How did it get to look like this?

How will it end?

Humans have been discussing these questions

for as long as they've been around without ever reaching much agreement.

Today, cosmologists are working hard to find the answers.

But how can anyone hope to find concrete answers to such profound questions?

And how is it possible to explore and study something as huge as the universe,

most of which we'll never be able to reach?

The answer is light.

And although light from distant parts of the universe

can take billions of years to reach us,

it carries six unique messages that, when put together,

can disclose an amazing amount of information to astronomers

who know how to look for it.

Just as sunlight can be split up into the familiar rainbow,

splitting the light from distant objects exposes different patterns of colors

depending on its source.

This distinctive light barcode can reveal not only an object's composition,

but also the temperature and pressure of its constituent parts.

There's even more we can discover from light.

If you've ever stood on a train platform, you might have noticed

that the train sounds different depending on its direction

with the pitch ascending when it approaches you

and descending when it speeds away.

But this isn't because the train conductor is practicing for a second career.

Rather, it's because of something called the Doppler effect

where sound waves generated by an approaching object are compressed,

while those from a receding object are stretched.

But what has this to do with astronomy?

Sound does not travel through a vacuum. In space, no one can you hear you scream!

But the same Doppler effect applies to light whose source is moving at exceptional speed.

If it's moving towards us, the shorter wavelength

will make the light appear to be bluer.

While light from a source that's moving away

will have a longer wavelength, shifting towards red.

So by analyzing the color pattern in the Doppler shift of the light

from any object observed with a telescope, we can learn what it's made of,

how hot it is and how much pressure it's under,

as well as whether it's moving, in what direction and how fast.

And these six measurements, like six points of light,

reveal the history of the universe.

The first person to study the light from distant galaxies was Edwin Hubble,

and the light he observed was redshifted.

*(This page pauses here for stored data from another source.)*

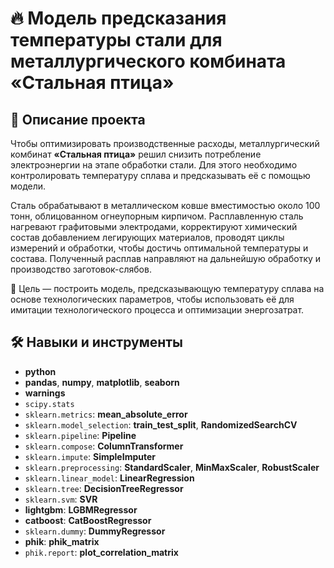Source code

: # 🔥 Модель предсказания температуры стали для металлургического комбината «Стальная птица»

## 📝 Описание проекта

Чтобы оптимизировать производственные расходы, металлургический комбинат **«Стальная птица»** решил снизить потребление электроэнергии на этапе обработки стали. Для этого необходимо контролировать температуру сплава и предсказывать её с помощью модели.

Сталь обрабатывают в металлическом ковше вместимостью около 100 тонн, облицованном огнеупорным кирпичом. Расплавленную сталь нагревают графитовыми электродами, корректируют химический состав добавлением легирующих материалов, проводят циклы измерений и обработки, чтобы достичь оптимальной температуры и состава. Полученный расплав направляют на дальнейшую обработку и производство заготовок-слябов.

🎯 Цель — построить модель, предсказывающую температуру сплава на основе технологических параметров, чтобы использовать её для имитации технологического процесса и оптимизации энергозатрат.

## 🛠️ Навыки и инструменты

- **python**
- **pandas**, **numpy**, **matplotlib**, **seaborn**
- **warnings**
- `scipy.stats`
- `sklearn.metrics`: **mean_absolute_error**
- `sklearn.model_selection`: **train_test_split**, **RandomizedSearchCV**
- `sklearn.pipeline`: **Pipeline**
- `sklearn.compose`: **ColumnTransformer**
- `sklearn.impute`: **SimpleImputer**
- `sklearn.preprocessing`: **StandardScaler**, **MinMaxScaler**, **RobustScaler**
- `sklearn.linear_model`: **LinearRegression**
- `sklearn.tree`: **DecisionTreeRegressor**
- `sklearn.svm`: **SVR**
- **lightgbm**: **LGBMRegressor**
- **catboost**: **CatBoostRegressor**
- `sklearn.dummy`: **DummyRegressor**
- **phik**: **phik_matrix**
- `phik.report`: **plot_correlation_matrix**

The distant galaxies were all moving away from us,

and the further away the were, the faster they were receding.

Hubble had discovered our universe is expanding,

providing the first evidence for the Big Bang theory.

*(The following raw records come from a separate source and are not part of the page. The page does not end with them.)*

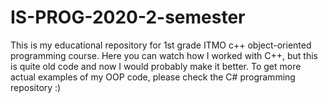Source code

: # IS-PROG-2020-2-semester
This is my educational repository for 1st grade ITMO c++ object-oriented programming course. Here you can watch how I worked with C++, but this is quite old code and now I would probably make it better. To get more actual examples of my OOP code, please check the C# programming repository :)
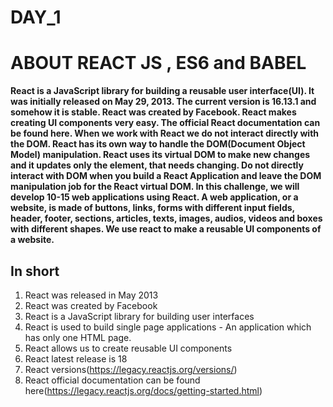 # DAY_1
# ABOUT REACT JS , ES6 and BABEL 
**React is a JavaScript library for building a reusable user interface(UI). It was initially released on May 29, 2013. The current version is 16.13.1 and somehow it is stable. React was created by Facebook. React makes creating UI components very easy. The official React documentation can be found here. When we work with React we do not interact directly with the DOM. React has its own way to handle the DOM(Document Object Model) manipulation. React uses its virtual DOM to make new changes and it updates only the element, that needs changing. Do not directly interact with DOM when you build a React Application and leave the DOM manipulation job for the React virtual DOM. In this challenge, we will develop 10-15 web applications using React. A web application, or a website, is made of buttons, links, forms with different input fields, header, footer, sections, articles, texts, images, audios, videos and boxes with different shapes. We use react to make a reusable UI components of a website.**

## In short 

1. React was released in May 2013
2. React was created by Facebook
3. React is a JavaScript library for building user interfaces
4. React is used to build single page applications - An application which has only one HTML page.
5. React allows us to create reusable UI components
6. React latest release is 18
7. React versions(https://legacy.reactjs.org/versions/)
8. React official documentation can be found here(https://legacy.reactjs.org/docs/getting-started.html)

Along with the idea that the visible universe has been constantly expanding

from a densely packed single point,

one of this theory's most important predictions

is that the early universe consisted of just two gases: hydrogen and helium,

in a ratio of three to one.

And this prediction can also be tested with light.

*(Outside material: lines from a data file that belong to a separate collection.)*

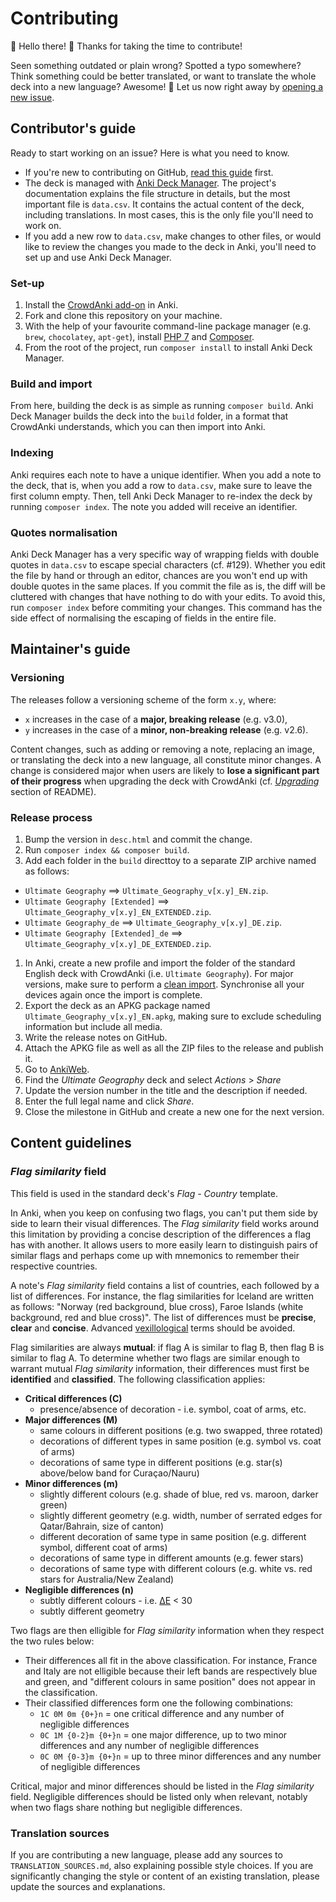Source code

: # Contributing

:wave: Hello there! :tada: Thanks for taking the time to contribute!

Seen something outdated or plain wrong? Spotted a typo somewhere? Think something could be better translated, or want to translate the whole deck into a new language? Awesome! :100: Let us now right away by [opening a new issue](https://github.com/axelboc/anki-ultimate-geography/issues).

## Contributor's guide

Ready to start working on an issue? Here is what you need to know.

- If you're new to contributing on GitHub, [read this guide](https://guides.github.com/activities/contributing-to-open-source/) first.
- The deck is managed with [Anki Deck Manager](https://github.com/OnkelTem/anki-dm). The project's documentation explains the file structure in details, but the most important file is `data.csv`. It contains the actual content of the deck, including translations. In most cases, this is the only file you'll need to work on.
- If you add a new row to `data.csv`, make changes to other files, or would like to review the changes you made to the deck in Anki, you'll need to set up and use Anki Deck Manager.

### Set-up

1. Install the [CrowdAnki add-on](https://github.com/Stvad/CrowdAnki) in Anki.
1. Fork and clone this repository on your machine.
1. With the help of your favourite command-line package manager (e.g. `brew`, `chocolatey`, `apt-get`), install [PHP 7](http://php.net/) and [Composer](https://getcomposer.org/download/).
1. From the root of the project, run `composer install` to install Anki Deck Manager.

### Build and import

From here, building the deck is as simple as running `composer build`. Anki Deck Manager builds the deck into the `build` folder, in a format that CrowdAnki understands, which you can then import into Anki.

### Indexing

Anki requires each note to have a unique identifier. When you add a note to the deck, that is, when you add a row to `data.csv`, make sure to leave the first column empty. Then, tell Anki Deck Manager to re-index the deck by running `composer index`. The note you added will receive an identifier.

### Quotes normalisation

Anki Deck Manager has a very specific way of wrapping fields with double quotes  in `data.csv` to escape special characters (cf. #129). Whether you edit the file by hand or through an editor, chances are you won't end up with double quotes in the same places. If you commit the file as is, the diff will be cluttered with changes that have nothing to do with your edits. To avoid this, run `composer index` before commiting your changes. This command has the side effect of normalising the escaping of fields in the entire file.

## Maintainer's guide

### Versioning

The releases follow a versioning scheme of the form `x.y`, where:

- `x` increases in the case of a **major, breaking release** (e.g. v3.0),
- `y` increases in the case of a **minor, non-breaking release** (e.g. v2.6).

Content changes, such as adding or removing a note, replacing an image, or translating the deck into a new language, all constitute minor changes. A change is considered major when users are likely to **lose a significant part of their progress** when upgrading the deck with CrowdAnki (cf. [_Upgrading_](README.md#upgrading) section of README).

### Release process

1. Bump the version in `desc.html` and commit the change.
1. Run `composer index && composer build`.
1. Add each folder in the `build` directtoy to a separate ZIP archive named as follows:
  - `Ultimate Geography` ==> `Ultimate_Geography_v[x.y]_EN.zip`.
  - `Ultimate Geography [Extended]` ==> `Ultimate_Geography_v[x.y]_EN_EXTENDED.zip`.
  - `Ultimate Geography_de` ==> `Ultimate_Geography_v[x.y]_DE.zip`.
  - `Ultimate Geography [Extended]_de` ==> `Ultimate_Geography_v[x.y]_DE_EXTENDED.zip`.
1. In Anki, create a new profile and import the folder of the standard English deck with CrowdAnki (i.e. `Ultimate Geography`). For major versions, make sure to perform a [clean import](README.md#major-version). Synchronise all your devices again once the import is complete.
1. Export the deck as an APKG package named `Ultimate_Geography_v[x.y]_EN.apkg`, making sure to exclude scheduling information but include all media.
1. Write the release notes on GitHub.
1. Attach the APKG file as well as all the ZIP files to the release and publish it.
1. Go to [AnkiWeb](https://ankiweb.net/decks/).
1. Find the _Ultimate Geography_ deck and select _Actions_ > _Share_
1. Update the version number in the title and the description if needed.
1. Enter the full legal name and click _Share_.
1. Close the milestone in GitHub and create a new one for the next version.

## Content guidelines

### _Flag similarity_ field

This field is used in the standard deck's _Flag - Country_ template.

In Anki, when you keep on confusing two flags, you can't put them side by side to learn their visual differences. The _Flag similarity_ field works around this limitation by providing a concise description of the differences a flag has with another. It allows users to more easily learn to distinguish pairs of similar flags and perhaps come up with mnemonics to remember their respective countries.

A note's _Flag similarity_ field contains a list of countries, each followed by a list of differences. For instance, the flag similarities for Iceland are written as follows: "Norway (red background, blue cross), Faroe Islands (white background, red and blue cross)". The list of differences must be **precise**, **clear** and **concise**. Advanced [vexillological](https://en.wikipedia.org/wiki/Vexillology) terms should be avoided.

Flag similarities are always **mutual**: if flag A is similar to flag B, then flag B is similar to flag A. To determine whether two flags are similar enough to warrant mutual _Flag similarity_ information, their differences must first be **identified** and **classified**. The following classification applies:

- **Critical differences (C)**
  - presence/absence of decoration - i.e. symbol, coat of arms, etc.
- **Major differences (M)**
  - same colours in different positions (e.g. two swapped, three rotated)
  - decorations of different types in same position (e.g. symbol vs. coat of arms)
  - decorations of same type in different positions (e.g. star(s) above/below band for Curaçao/Nauru)
- **Minor differences (m)**
  - slightly different colours (e.g. shade of blue, red vs. maroon, darker green)
  - slightly different geometry (e.g. width, number of serrated edges for Qatar/Bahrain, size of canton)
  - different decoration of same type in same position (e.g. different symbol, different coat of arms)
  - decorations of same type in different amounts (e.g. fewer stars)
  - decorations of same type with different colours (e.g. white vs. red stars for Australia/New Zealand)
- **Negligible differences (n)**
  - subtly different colours - i.e. [ΔE](https://github.com/axelboc/anki-ultimate-geography/issues/50#issuecomment-525902404) < 30
  - subtly different geometry

Two flags are then elligible for _Flag similarity_ information when they respect the two rules below:

- Their differences all fit in the above classification. For instance, France and Italy are not elligible because their left bands are respectively blue and green, and "different colours in same position" does not appear in the classification.
- Their classified differences form one the following combinations:
  - `1C 0M 0m {0+}n` = one critical difference and any number of negligible differences
  - `0C 1M {0-2}m {0+}n` = one major difference, up to two minor differences and any number of negligible differences
  - `0C 0M {0-3}m {0+}n` = up to three minor differences and any number of negligible differences

Critical, major and minor differences should be listed in the _Flag similarity_ field. Negligible differences should be listed only when relevant, notably when two flags share nothing but negligible differences.

### Translation sources

If you are contributing a new language, please add any sources to `TRANSLATION_SOURCES.md`, also explaining possible style choices.
If you are significantly changing the style or content of an existing translation, please update the sources and explanations.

If we observe the light from a remote, quiet region of the universe and split it,

we do indeed find the signatures of the two gases in just those proportions.

Another triumph for the Big Bang.

However, many puzzles remain.

Although we know the visible universe is expanding,

gravity should be applying the brakes.

But recent measurements of light from distant dying stars

show us that they're farther away than predicted.

So the expansion of the universe is actually accelerating.

Something appears to be pushing it,

and many scientists believe that something is dark energy,

making up over 2/3 of the universe and slowly tearing it apart.

Our knowledge of the behavior of matter and the precision of our instruments

means that simply observing distant stars can tell us more about the universe

than we ever thought possible.

But there are other mysteries, like the nature of dark energy

upon which we have yet to shed light.